Just a couple of minutes later, coming from the direction of the restrooms, I noticed a man stumbling around, uneasy on his feet.  He had an ugly contusion on his face and blood dripping from a cut finger.  He didn’t look drunk – he looked far worse, like someone who was having a stroke.  Another passenger and I rushed over to him and we carried him over to a bench.  After sitting him down, I called 000, the Australian equivalent of 911.  This was clearly some kind of medical emergency.  They’d send paramedics ASAP. 

The bruised and bleeding man was quite confused.  Eventually he was able to tell us a few things.  He was an ex-pat Canadian on his way back for a visit.  The day before he’d been on his bike and took a bad tumble.  We could only guess that he had some kind of head injury as a result, maybe a concussion, maybe worse.  It appears that he’d fallen again in the bathroom and that’s probably when he cut himself. 

Eventually the airline staff noticed the commotion and got involved.  Meanwhile, our injured man was insisting he had to get on the plane to Vancouver.  He was quite all right to travel, he said.  Both we and the airline staff told him he wasn’t going anywhere.  He wasn’t safe to travel.  If you’ve had a head injury, the last place you want when it gets worse is to be at 35,000 feet over the middle of the Pacific Ocean.  And nobody wanted an unscheduled stop in Vanuatu, Fiji, or Honolulu.  As he continued to insist he was getting on the plane, the airline staff insisted all the more that he wasn’t.  Once the paramedics came, they took him to a local hospital to get checked out.  For him, Canada would have to wait.

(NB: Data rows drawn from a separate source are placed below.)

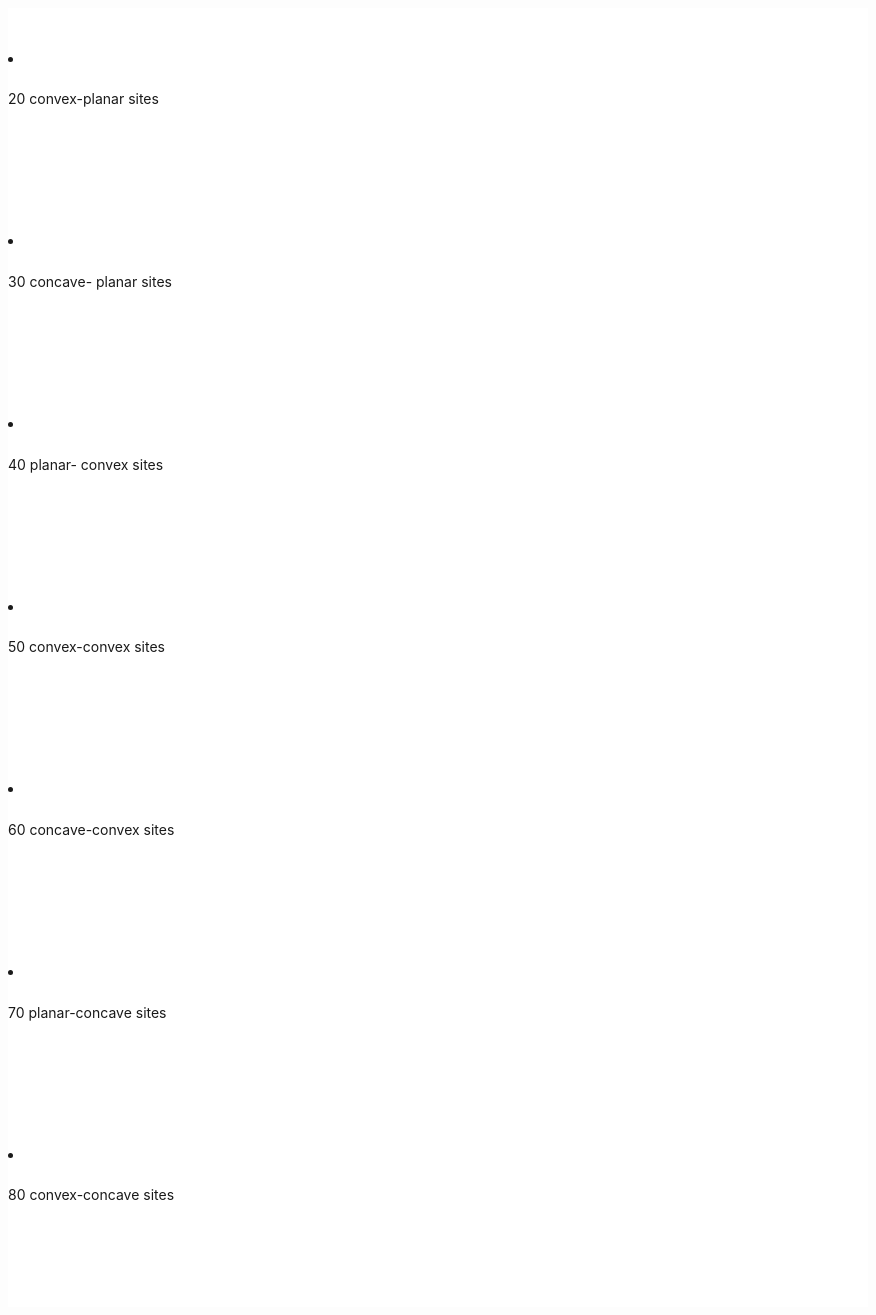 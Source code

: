 <br>
<br>
<LI><br>
<br>
20 convex-planar sites <br>
<br>
</LI><br>
<br>
<br>
<br>
<br>
<LI><br>
<br>
30 concave- planar sites <br>
<br>
</LI><br>
<br>
<br>
<br>
<br>
<LI><br>
<br>
40 planar- convex sites <br>
<br>
</LI><br>
<br>
<br>
<br>
<br>
<LI><br>
<br>
50 convex-convex sites <br>
<br>
</LI><br>
<br>
<br>
<br>
<br>
<LI><br>
<br>
60 concave-convex sites <br>
<br>
</LI><br>
<br>
<br>
<br>
<br>
<LI><br>
<br>
70 planar-concave sites <br>
<br>
</LI><br>
<br>
<br>
<br>
<br>
<LI><br>
<br>
80 convex-concave sites <br>
<br>
</LI><br>
<br>
<br>
<br>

For me, I had 13 hours to sit and think about the drama we’d just been involved in.  I thought, “It’s crazy that this guy still thought he was all right to fly.  He was totally irrational.  Any normal person could see that he was in a bad way.  But he couldn’t see it.  He thought he was fine.”

The thought occurred to me that this is a lot like the irrationality of sin and sinners.  Unregenerate sinners have something dangerously wrong with them.  They have a condition which is threatening their existence for eternity.  But yet they insist they’re fine.  There’s nothing wrong.  They’re good to fly, so to speak.  Meanwhile, they’re blinded to the reality of their plight.  It’s like what 1 Cor. 2:14 says, “The natural person does not accept the things of the Spirit of God, for they are folly to him, and he is not able to understand them because they are spiritually discerned.”  One of the “things of the Spirit of God” is that we’re sinners and we need Jesus Christ to rescue us from our sin and its consequences.  In our natural state, we’re blind to that.  That’s crazy – senseless, irrational. 

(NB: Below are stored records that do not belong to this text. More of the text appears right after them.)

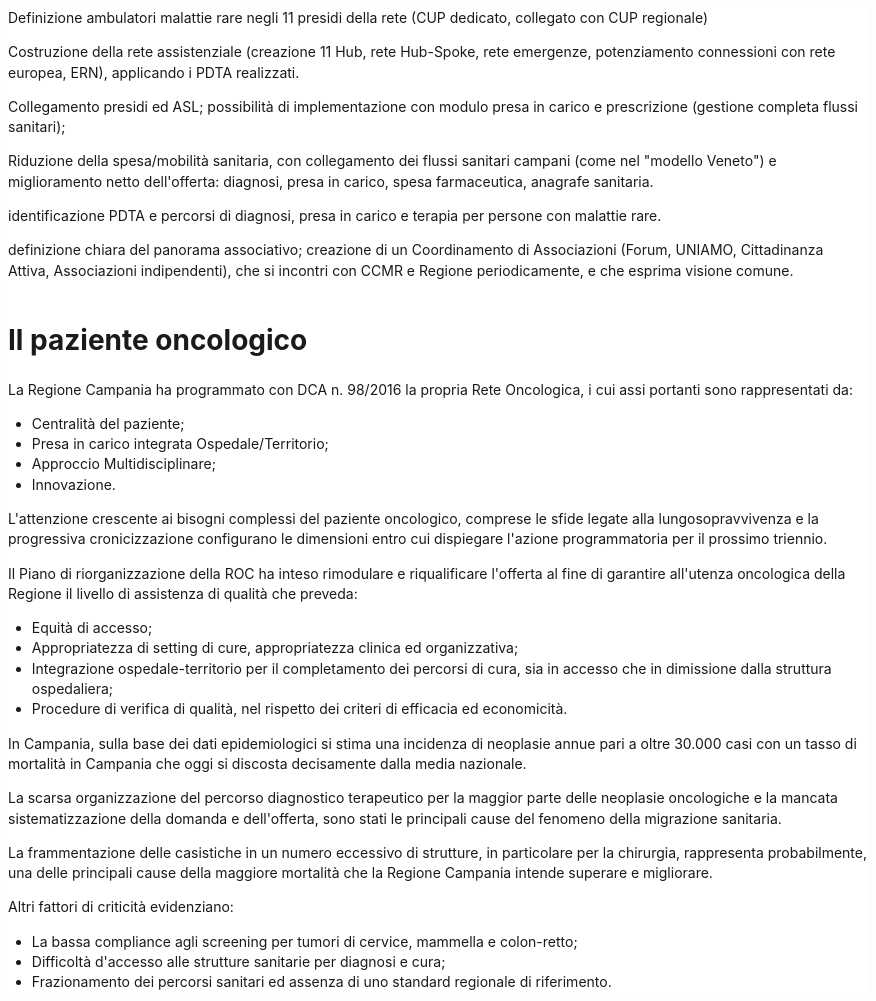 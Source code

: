Definizione ambulatori malattie rare negli 11 presidi della rete (CUP dedicato, collegato con CUP regionale)

Costruzione della rete assistenziale (creazione 11 Hub, rete Hub-Spoke, rete emergenze, potenziamento connessioni con rete europea, ERN), applicando i PDTA realizzati.

Collegamento presidi ed ASL; possibilità di implementazione con modulo presa in carico e prescrizione (gestione completa flussi sanitari);

Riduzione della spesa/mobilità sanitaria, con collegamento dei flussi sanitari campani (come nel "modello Veneto") e miglioramento netto dell'offerta: diagnosi, presa in carico, spesa farmaceutica, anagrafe sanitaria.

identificazione PDTA e percorsi di diagnosi, presa in carico e terapia per persone con malattie rare.

definizione chiara del panorama associativo; creazione di un Coordinamento di Associazioni (Forum, UNIAMO, Cittadinanza Attiva, Associazioni indipendenti), che si incontri con CCMR e Regione periodicamente, e che esprima visione comune.

# Il paziente oncologico
La Regione Campania ha programmato con DCA n. 98/2016 la propria Rete Oncologica, i cui assi portanti sono rappresentati da:
- Centralità del paziente;
- Presa in carico integrata Ospedale/Territorio;
- Approccio Multidisciplinare;
- Innovazione.

L'attenzione crescente ai bisogni complessi del paziente oncologico, comprese le sfide legate alla lungosopravvivenza e la progressiva cronicizzazione configurano le dimensioni entro cui dispiegare l'azione programmatoria per il prossimo triennio.

Il Piano di riorganizzazione della ROC ha inteso rimodulare e riqualificare l'offerta al fine di garantire all'utenza oncologica della Regione il livello di assistenza di qualità che preveda: 
- Equità di accesso; 
- Appropriatezza di setting di cure, appropriatezza clinica ed organizzativa; 
- Integrazione ospedale-territorio per il completamento dei percorsi di cura, sia in accesso che in dimissione dalla struttura ospedaliera; 
- Procedure di verifica di qualità, nel rispetto dei criteri di efficacia ed economicità.

In Campania, sulla base dei dati epidemiologici si stima una incidenza di neoplasie annue pari a oltre 30.000 casi con un tasso di mortalità in Campania che oggi si discosta decisamente dalla media nazionale.

La scarsa organizzazione del percorso diagnostico terapeutico per la maggior parte delle neoplasie oncologiche e la mancata sistematizzazione della domanda e dell'offerta, sono stati le principali cause del fenomeno della migrazione sanitaria.

La frammentazione delle casistiche in un numero eccessivo di strutture, in particolare per la chirurgia, rappresenta probabilmente, una delle principali cause della maggiore mortalità che la Regione Campania intende superare e migliorare.

Altri fattori di criticità evidenziano:
- La bassa compliance agli screening per tumori di cervice, mammella e colon-retto; 
- Difficoltà d'accesso alle strutture sanitarie per diagnosi e cura; 
- Frazionamento dei percorsi sanitari ed assenza di uno standard regionale di riferimento.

It only changes through the Holy Spirit.  He clears the spiritual fog and foolish denial.  He gives “the mind of Christ” (1 Cor. 2:16).  He renews our minds and our hearts so we can think sensibly.  He works so that when someone comes alongside and says, “You’ve got something wrong with you, but I know someone who can help,” we accept that. 

When you come across a fellow sinner stumbling through this world hurt and in grave trouble, you can be the one to say, “You need help.”  You can be the one to come alongside and be God’s instrument to save a life.  It’s crazy when people don’t accept the help they really need. It’s crazy when people insist they’re fine when they’re clearly not. But we’ve still got to try.  The love of Christ compels us.